There are international standards and humanitarian laws governing the status of and offering protection to workers in the field of health, but many countries still place pressure on the doctors, nurses and others to curtail their activities when they involve caring for dissidents. The shape such pressure take includes denial of promotion prospects, forcible transfer to other and less desirable locations, and dismissal from posts. Death threats to workers and their families, abduction, torture and actual killing are sometimes employed.
In Myanmar (Burma), military forces have been used to suppress demonstrations by doctors and nurses campaigning to rid the country of military one-party dominance. Arrests have been made of medical professionals on the grounds that they had supported the opposition - which actually won the election of 1990, the result being disallowed by the military.
In Turkey, which is officially democratic, human rights abuses are widespread and doctors are under pressure not to report instances of torture; a tendency which has stimulated local medical practitioners to protest.

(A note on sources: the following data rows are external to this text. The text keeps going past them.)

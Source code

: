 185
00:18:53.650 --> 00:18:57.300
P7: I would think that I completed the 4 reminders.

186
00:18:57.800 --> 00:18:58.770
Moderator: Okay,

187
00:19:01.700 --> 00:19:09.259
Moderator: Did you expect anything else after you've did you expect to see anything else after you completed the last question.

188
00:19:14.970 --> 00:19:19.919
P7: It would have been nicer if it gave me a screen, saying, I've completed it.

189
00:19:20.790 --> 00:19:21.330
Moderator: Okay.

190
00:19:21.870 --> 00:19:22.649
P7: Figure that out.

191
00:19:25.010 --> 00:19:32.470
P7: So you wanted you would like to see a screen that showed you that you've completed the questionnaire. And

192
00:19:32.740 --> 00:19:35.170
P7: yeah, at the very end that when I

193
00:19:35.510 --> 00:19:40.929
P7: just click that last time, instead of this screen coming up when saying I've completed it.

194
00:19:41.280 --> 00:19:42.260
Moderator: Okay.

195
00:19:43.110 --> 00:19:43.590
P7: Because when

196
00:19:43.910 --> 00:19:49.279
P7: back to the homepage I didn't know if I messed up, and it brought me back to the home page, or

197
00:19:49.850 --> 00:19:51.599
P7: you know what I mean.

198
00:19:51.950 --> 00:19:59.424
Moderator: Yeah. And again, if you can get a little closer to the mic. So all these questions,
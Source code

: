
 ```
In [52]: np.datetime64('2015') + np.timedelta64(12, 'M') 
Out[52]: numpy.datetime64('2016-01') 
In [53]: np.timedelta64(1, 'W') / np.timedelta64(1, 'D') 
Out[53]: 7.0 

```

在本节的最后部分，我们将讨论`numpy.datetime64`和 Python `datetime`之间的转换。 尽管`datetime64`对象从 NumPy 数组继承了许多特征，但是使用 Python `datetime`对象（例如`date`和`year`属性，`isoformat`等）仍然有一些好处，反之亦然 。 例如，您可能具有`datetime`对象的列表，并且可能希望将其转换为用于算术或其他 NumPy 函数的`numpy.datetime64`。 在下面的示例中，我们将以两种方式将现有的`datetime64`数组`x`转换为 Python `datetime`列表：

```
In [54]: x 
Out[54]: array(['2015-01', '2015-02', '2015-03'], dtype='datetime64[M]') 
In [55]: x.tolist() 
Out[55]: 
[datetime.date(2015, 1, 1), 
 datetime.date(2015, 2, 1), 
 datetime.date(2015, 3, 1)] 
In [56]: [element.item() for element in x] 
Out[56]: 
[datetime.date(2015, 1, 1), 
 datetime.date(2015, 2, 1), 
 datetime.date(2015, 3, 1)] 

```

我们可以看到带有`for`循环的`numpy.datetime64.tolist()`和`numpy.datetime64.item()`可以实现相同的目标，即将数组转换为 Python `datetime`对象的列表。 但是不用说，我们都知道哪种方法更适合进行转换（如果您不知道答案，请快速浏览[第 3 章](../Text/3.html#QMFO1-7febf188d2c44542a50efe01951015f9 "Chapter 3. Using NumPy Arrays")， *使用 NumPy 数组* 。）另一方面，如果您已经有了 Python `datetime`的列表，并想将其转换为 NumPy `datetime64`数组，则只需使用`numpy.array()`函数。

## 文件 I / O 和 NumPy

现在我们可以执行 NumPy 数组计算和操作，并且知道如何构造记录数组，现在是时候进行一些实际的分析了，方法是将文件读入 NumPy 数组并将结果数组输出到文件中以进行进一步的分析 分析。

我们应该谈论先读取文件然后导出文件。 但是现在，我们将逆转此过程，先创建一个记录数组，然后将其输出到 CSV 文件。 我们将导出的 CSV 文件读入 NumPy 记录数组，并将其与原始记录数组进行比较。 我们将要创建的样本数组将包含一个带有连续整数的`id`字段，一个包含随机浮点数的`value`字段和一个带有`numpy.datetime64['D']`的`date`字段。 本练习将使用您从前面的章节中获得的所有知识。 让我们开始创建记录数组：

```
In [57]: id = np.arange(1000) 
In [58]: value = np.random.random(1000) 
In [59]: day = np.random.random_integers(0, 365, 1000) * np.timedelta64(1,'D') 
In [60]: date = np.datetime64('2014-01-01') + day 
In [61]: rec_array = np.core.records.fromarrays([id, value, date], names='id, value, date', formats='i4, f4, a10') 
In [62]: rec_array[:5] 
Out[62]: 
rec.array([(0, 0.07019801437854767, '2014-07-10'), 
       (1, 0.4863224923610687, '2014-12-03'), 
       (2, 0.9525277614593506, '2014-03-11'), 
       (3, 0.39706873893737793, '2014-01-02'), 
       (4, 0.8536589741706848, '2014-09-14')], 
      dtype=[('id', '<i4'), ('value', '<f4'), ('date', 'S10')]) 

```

Some governments regard as illegitimate or illegal any provision of medical facilities to opponents of the regime, and doctors who are thought to be sympathetic to such dissidents, or who give them emergency treatment, may face prosecution, as in Peru in 1992 and in Turkey recently.
International concern is felt over safeguarding the right of health professionals to offer treatment to individuals they think are in need or care, irrespective of age, disability, disease, creed, ethnic origin, race, gender, nationality, political affiliation, sexual orientation or social position.

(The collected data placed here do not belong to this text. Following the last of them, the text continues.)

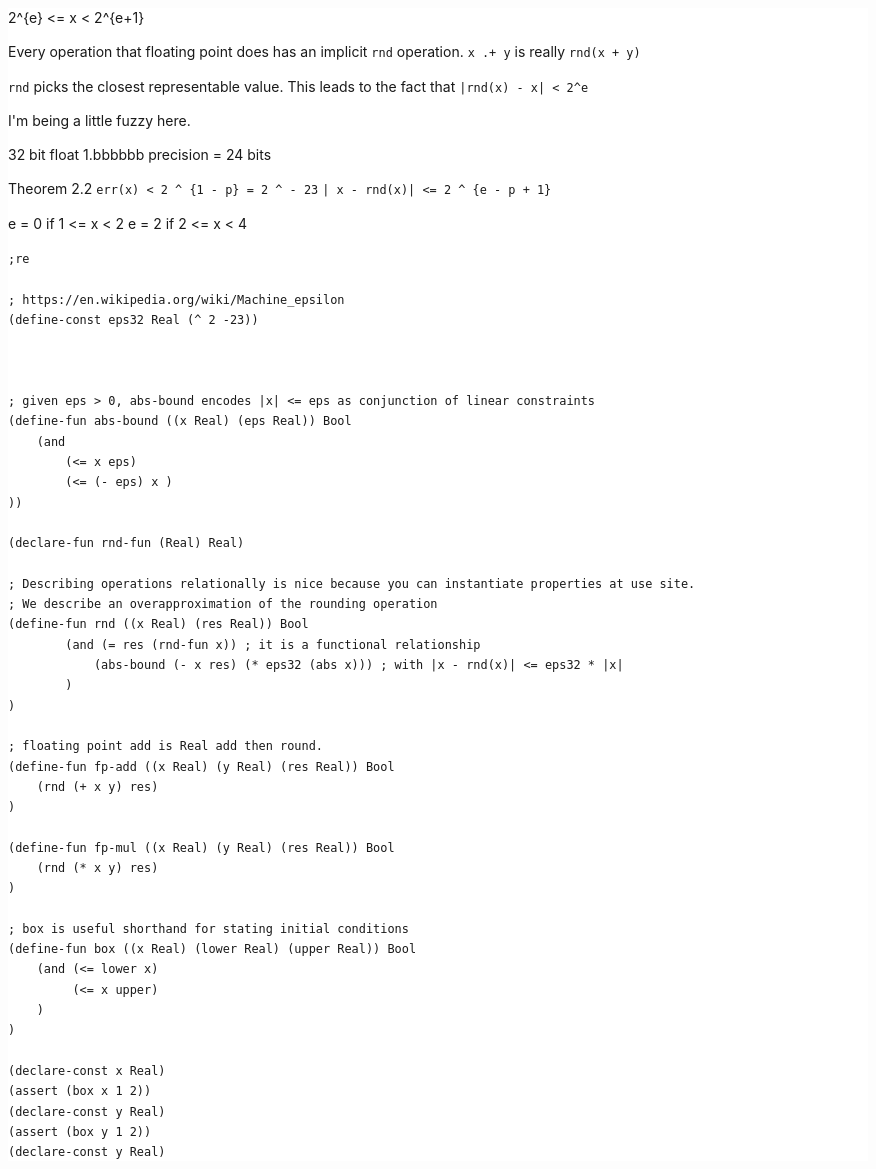 2^{e} <= x < 2^{e+1}

Every operation that floating point does has an implicit `rnd` operation.
`x .+ y` is really `rnd(x + y)`

`rnd` picks the closest representable value. This leads to the fact that
`|rnd(x) - x| < 2^e`

I'm being a little fuzzy here.

32 bit float
1.bbbbbb
precision = 24 bits

Theorem 2.2
`err(x) < 2 ^ {1 - p} = 2 ^ - 23`
`| x - rnd(x)| <= 2 ^ {e - p + 1}`

e = 0 if 1 <= x < 2
e = 2 if 2 <= x < 4

```z3
;re

; https://en.wikipedia.org/wiki/Machine_epsilon
(define-const eps32 Real (^ 2 -23))



; given eps > 0, abs-bound encodes |x| <= eps as conjunction of linear constraints
(define-fun abs-bound ((x Real) (eps Real)) Bool
    (and
        (<= x eps)
        (<= (- eps) x )
))

(declare-fun rnd-fun (Real) Real)

; Describing operations relationally is nice because you can instantiate properties at use site.
; We describe an overapproximation of the rounding operation
(define-fun rnd ((x Real) (res Real)) Bool
        (and (= res (rnd-fun x)) ; it is a functional relationship
            (abs-bound (- x res) (* eps32 (abs x))) ; with |x - rnd(x)| <= eps32 * |x|
        )
)

; floating point add is Real add then round.
(define-fun fp-add ((x Real) (y Real) (res Real)) Bool
    (rnd (+ x y) res)
)

(define-fun fp-mul ((x Real) (y Real) (res Real)) Bool
    (rnd (* x y) res)
)

; box is useful shorthand for stating initial conditions
(define-fun box ((x Real) (lower Real) (upper Real)) Bool
    (and (<= lower x)
         (<= x upper)
    )
)

(declare-const x Real)
(assert (box x 1 2))
(declare-const y Real)
(assert (box y 1 2))
(declare-const y Real)
```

Complications may arise when wounding by a weapon may indicate that a crime has been committed and so require informing the police. The health worker may encounter an ethical dilemma in the face of what he or she may regard as inhuman laws.
The independence and integrity of health professionals needs protecting, and the World Medical Association together with human rights organisations has proposed the appointment of a United Nations special rapporteur to act as a safeguard against flagrant abuse.